Does anyone know if it will fit my Milwaukee 5625-29 Router?

Russ


----------



## fourstake (Jan 11, 2010)

Russ, 
Did you ever get any response to your question. I just purchased Milwaukee's 5626-68 and I am looking for the same information. Thanks, Tim


----------



## tauras (Sep 20, 2008)

Tim,
Never got any response...

but I bought the Eliminator (the one for Porter Cable) at Woodcraft and tried it. They were nice enough to let me try it. They didn't know if it would fit either.

The Eliminator does not fit my Milwaukee's router. What a disappointment. I took it back to Woodcraft.

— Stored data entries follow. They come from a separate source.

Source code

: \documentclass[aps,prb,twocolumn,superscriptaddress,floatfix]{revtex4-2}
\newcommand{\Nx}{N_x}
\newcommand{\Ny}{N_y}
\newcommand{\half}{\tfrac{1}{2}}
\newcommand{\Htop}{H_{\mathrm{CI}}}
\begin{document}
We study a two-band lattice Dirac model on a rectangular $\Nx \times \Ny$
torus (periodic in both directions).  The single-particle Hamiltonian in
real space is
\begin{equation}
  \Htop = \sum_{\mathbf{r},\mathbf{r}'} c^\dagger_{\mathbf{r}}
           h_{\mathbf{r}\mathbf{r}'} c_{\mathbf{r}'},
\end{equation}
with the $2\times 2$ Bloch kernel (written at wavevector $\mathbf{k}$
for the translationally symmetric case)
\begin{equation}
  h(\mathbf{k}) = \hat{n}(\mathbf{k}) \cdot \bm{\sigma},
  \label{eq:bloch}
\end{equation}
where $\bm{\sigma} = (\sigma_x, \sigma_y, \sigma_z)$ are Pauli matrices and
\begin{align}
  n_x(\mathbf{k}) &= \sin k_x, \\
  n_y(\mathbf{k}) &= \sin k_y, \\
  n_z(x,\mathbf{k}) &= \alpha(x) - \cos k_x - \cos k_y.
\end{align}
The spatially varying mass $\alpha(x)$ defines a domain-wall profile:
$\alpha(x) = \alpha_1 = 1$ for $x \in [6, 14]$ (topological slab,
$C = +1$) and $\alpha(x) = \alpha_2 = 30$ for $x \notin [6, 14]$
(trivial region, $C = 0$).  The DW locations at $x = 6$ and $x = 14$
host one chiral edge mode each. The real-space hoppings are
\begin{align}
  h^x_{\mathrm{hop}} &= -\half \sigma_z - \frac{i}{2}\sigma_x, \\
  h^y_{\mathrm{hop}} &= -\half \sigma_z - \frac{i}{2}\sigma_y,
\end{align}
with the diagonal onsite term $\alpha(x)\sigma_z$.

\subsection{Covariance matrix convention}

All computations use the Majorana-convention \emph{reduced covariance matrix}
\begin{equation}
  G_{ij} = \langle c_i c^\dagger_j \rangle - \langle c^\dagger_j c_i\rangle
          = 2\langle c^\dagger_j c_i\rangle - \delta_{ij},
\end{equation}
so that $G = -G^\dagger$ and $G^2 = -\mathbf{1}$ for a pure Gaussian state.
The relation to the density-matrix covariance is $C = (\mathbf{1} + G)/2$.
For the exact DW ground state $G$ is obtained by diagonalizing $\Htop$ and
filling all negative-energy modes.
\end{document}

I suppose I can try the other type that fits like a bit.

Russ


----------



## fourstake (Jan 11, 2010)

Russ, thanks for the info. I actually knew the Eliminator did not fit the Milwaukee, but that's what popped into my mind when I first threw out my question. I've got one on my Bosch, so that may have prompted my confusion. The quick change chuck I was referring to is called Xtreme Xtension. It appears that you can use it on any router given the fact that it is designed to fit into the routers collet rather than over it as the Eliminator does. The Xtreme Xtension appears to be primarily designed to give you added reach, where the Eliminator is focused on its ability to reduce bit change time. Amazon sells it for 64.95 and it has high ratings from those who have purchased it.


----------



## Dr.Zook (Sep 10, 2004)

Hello fourstake, and welcome to the RouterForums. Thanks for joining.


----------